Lord, you are indeed the knower of truth; is God (daivam) real or unreal? You say there is no God, but also say that past Karma is God. Does God really exist? Please clarify.

Vasishtha replied:

Rama, self-effort alone is real; it does everything. The fruition of self-effort by which one experiences the good and evil results of past action is called fate or God by people. People also regard that as fortune or God which characterises the good and evil nature of such results. When you see that "this plant grows out of this seed", it is unwisely regarded as an act of God. God is a mere figment of the imagination. For I feel that God is only a word for one's effort and the effect of one's effort, in this life or a past one.

Rama, listen carefully and you will understand that God is only a myth. In the mind of man are numerous latent desires or tendencies (vasanas), and these tendencies give rise, in this life or another, to various actions — physical, verbal and mental. Surely, one's actions are in strict accordance with these tendencies, it cannot be otherwise. Actions or karma are nothing but those latent desires manifested. Action is not different from the most potent latent tendencies, and these tendencies are not different from the mind. Pure consciousness is that reality behind the mind.  That consciousness is purusha, the Self.  Therefore Self-effort or purushartha, which is meant to reveal the nature of the Self in man, is supremely powerful.  There is nothing impossible for self-effort!

God is nothing but karma; karma is nothing but the mind. Therefore, there is nothing other than self-effort (purushartha); God is a fantasy. All results are achieved by self-effort and not by providence or God.

Rama asked again:

Holy sir, if the latent tendencies brought forward from the previous birth impel me to act in the present, where is the freedom of action?

Vasishtha said:

Rama, your tendencies brought forward from past incarnations are of two kinds — pure and impure. The pure ones lead you towards liberation, and the impure ones invite trouble. You are indeed consciousness itself, not inert physical matter. You are not impelled to action by anything other than yourself. You are in fact the real Supreme Being. Hence you are free to strengthen the pure latent tendencies in preference to the impure ones. The impure ones have to be abandoned gradually and the mind turned away from them little by little, lest there should be violent reaction. By encouraging the good tendencies to act repeatedly, you strengthen them. The impure ones will weaken by disuse. You will soon become absorbed in the expression of the good tendencies, in good actions. When thus you have overcome the force of the evil tendencies, you will then experience the supreme truth with the wisdom that rises from the good tendencies.

Therefore, follow this blessed path of goodness followed since olden times by the wise. Always increase you good tendencies (vasanas); understand and become the reality, Brahman.

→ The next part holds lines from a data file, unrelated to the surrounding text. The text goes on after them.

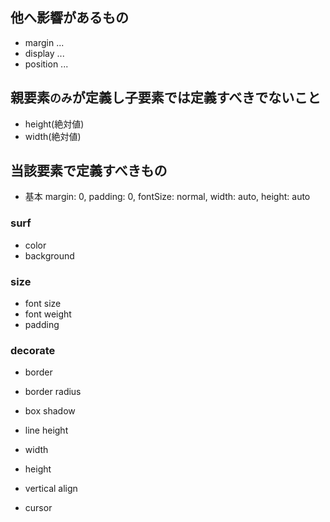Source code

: ## 他へ影響があるもの
- margin ... <Space height='100%' width='100%'>
- display ... <span> <InlineBlock> <div> <Flex> <FlexBasis basis=''>
- position ... <Relative> <Absolute> <Fixed>

## 親要素`のみ`が定義し子要素では定義すべきでないこと
- height(絶対値)
- width(絶対値)

## 当該要素で定義すべきもの
- 基本 margin: 0, padding: 0, fontSize: normal, width: auto, height: auto

### surf
- color
- background

### size
- font size
- font weight
- padding

### decorate
- border
- border radius
- box shadow

- line height
- width
- height
- vertical align
- cursor
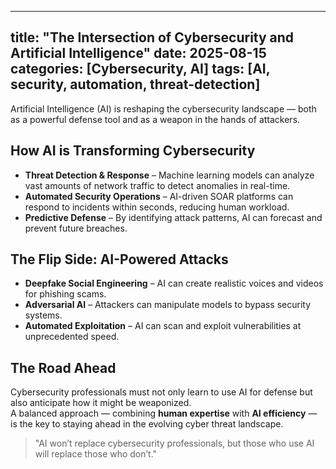  ---
title: "The Intersection of Cybersecurity and Artificial Intelligence"
date: 2025-08-15
categories: [Cybersecurity, AI]
tags: [AI, security, automation, threat-detection]
---

Artificial Intelligence (AI) is reshaping the cybersecurity landscape — both as a powerful defense tool and as a weapon in the hands of attackers.

## How AI is Transforming Cybersecurity
- **Threat Detection & Response** – Machine learning models can analyze vast amounts of network traffic to detect anomalies in real-time.
- **Automated Security Operations** – AI-driven SOAR platforms can respond to incidents within seconds, reducing human workload.
- **Predictive Defense** – By identifying attack patterns, AI can forecast and prevent future breaches.

## The Flip Side: AI-Powered Attacks
- **Deepfake Social Engineering** – AI can create realistic voices and videos for phishing scams.
- **Adversarial AI** – Attackers can manipulate models to bypass security systems.
- **Automated Exploitation** – AI can scan and exploit vulnerabilities at unprecedented speed.

## The Road Ahead
Cybersecurity professionals must not only learn to use AI for defense but also anticipate how it might be weaponized.  
A balanced approach — combining **human expertise** with **AI efficiency** — is the key to staying ahead in the evolving cyber threat landscape.

> "AI won’t replace cybersecurity professionals, but those who use AI will replace those who don’t."
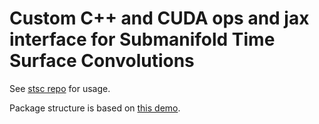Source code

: # Custom C++ and CUDA ops and jax interface for Submanifold Time Surface Convolutions

See [stsc repo](https://github.com/jackd/stsc) for usage.

Package structure is based on [this demo](https://github.com/dfm/extending-jax).
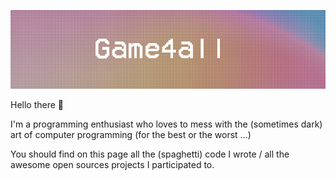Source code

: ![animated banner that looks epic](banner.gif)

Hello there :wave:

I'm a programming enthusiast who loves to mess with the (sometimes dark) art of computer programming (for the best or the worst ...)

You should find on this page all the (spaghetti) code I wrote / all the awesome open sources projects I participated to.

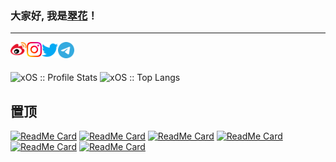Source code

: ### 大家好, 我是[翠花](https://www.nange.cn)！
---
<a href="http://weibo.com/234610510">
  <img align="left" alt="翠花 | 新浪微博" width="26px" src="https://github.com/xOS/xOS/blob/master/icon/weibo.svg" />
</a>
<a href="https://www.instagram.com/nange.cn/">
  <img align="left" alt="眼儿媚 | Instagram" width="24px" src="https://github.com/xOS/xOS/blob/master/icon/Instagram.svg" />
</a>
<a href="https://twitter.com/SetNote">
  <img align="left" alt="眼儿媚 | Twitter" width="26px" src="https://github.com/xOS/xOS/blob/master/icon/Twitter.svg" />
</a>
<a href="https://t.me/VMGirls">
  <img align="left" alt="眼儿媚 | Telegram Channel" width="26px" src="https://github.com/xOS/xOS/blob/master/icon/Telegram.svg" />
</a>


<br />
<br />
<p align="left">
  <img heigth="195" src="https://github-readme-stats.vercel.app/api?username=xOS&show_icons=true&theme=synthwave" alt="xOS :: Profile Stats" />
  <img height="195" src="https://github-readme-stats.vercel.app/api/top-langs/?username=xOS&langs_count=10&theme=synthwave&layout=compact" alt="xOS :: Top Langs" />
</p>

## 置顶
<p align="left">

[![ReadMe Card](https://github-readme-stats.vercel.app/api/pin/?username=xOS&repo=Snell&theme=radical)](https://github.com/xOS/Config) 
[![ReadMe Card](https://github-readme-stats.vercel.app/api/pin/?username=xOS&repo=Probe&theme=dracula)](https://github.com/xOS/Probe) 
[![ReadMe Card](https://github-readme-stats.vercel.app/api/pin/?username=xOS&repo=GetInfo&theme=gruvbox)](https://github.com/xOS/RealM)
[![ReadMe Card](https://github-readme-stats.vercel.app/api/pin/?username=xOS&repo=StatusPage&theme=synthwave)](https://github.com/xos/StatusPage) 
[![ReadMe Card](https://github-readme-stats.vercel.app/api/pin/?username=xOS&repo=Home&theme=cobalt)](https://github.com/xOS/Home)
[![ReadMe Card](https://github-readme-stats.vercel.app/api/pin/?username=xOS&repo=Nange&theme=merko)](https://github.com/xOS/Nange)
</p>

V 43 The foremost means for self-knowledge is self-enquiry; grace and such other factors are secondary means. Nothing whatsoever is gained with the help of God or guru or wealth or other means, but only by self-effort aimed at complete mastery of the mind. 

Learn to adore the Self by the practice of listening and reflection.  Constant enquiry into the nature of the Self is the best form of divine adoration.  One who considers God as an external being separate from the Indwelling Self and thus ignores the inner Self, is not a true devotee of God.

Hence, adore the atman with the atman, serve the atman with the atman, behold the atman with the atman, and be firmly established with the atman in the atman. Just as you perform worship of the Lord, why do you not worship your own self?

No one in the universe, not even the devas or the trinity of Brahmaa, Vishnu and Shiva, can save a man from the torments of a wayward mind.

[An abridged rendition of some parts (II, 4-9; V, 43) of an ancient work, the Yoga Vasishta, dealing with spiritual self-reliance. Based on Vasistha's Yoga pp. 25-29, 256-58; translated by Swami Venkatesananda; the Sree Yoga Vasishtha translated by Vidvan Bulusu Venkateswarulu, Vol. 1 pp. 106-22, Vol. 5 pp. 143-46; Yoga-Vasistha of Valmiki edited by Ravi Prakash Arya vol. 1 pp. 95-110 and Yoga Vasistha translated by Swami Jyotirmayananda, Vol. 1 pp. 114-34, Vol. 3 pp. 107-08.]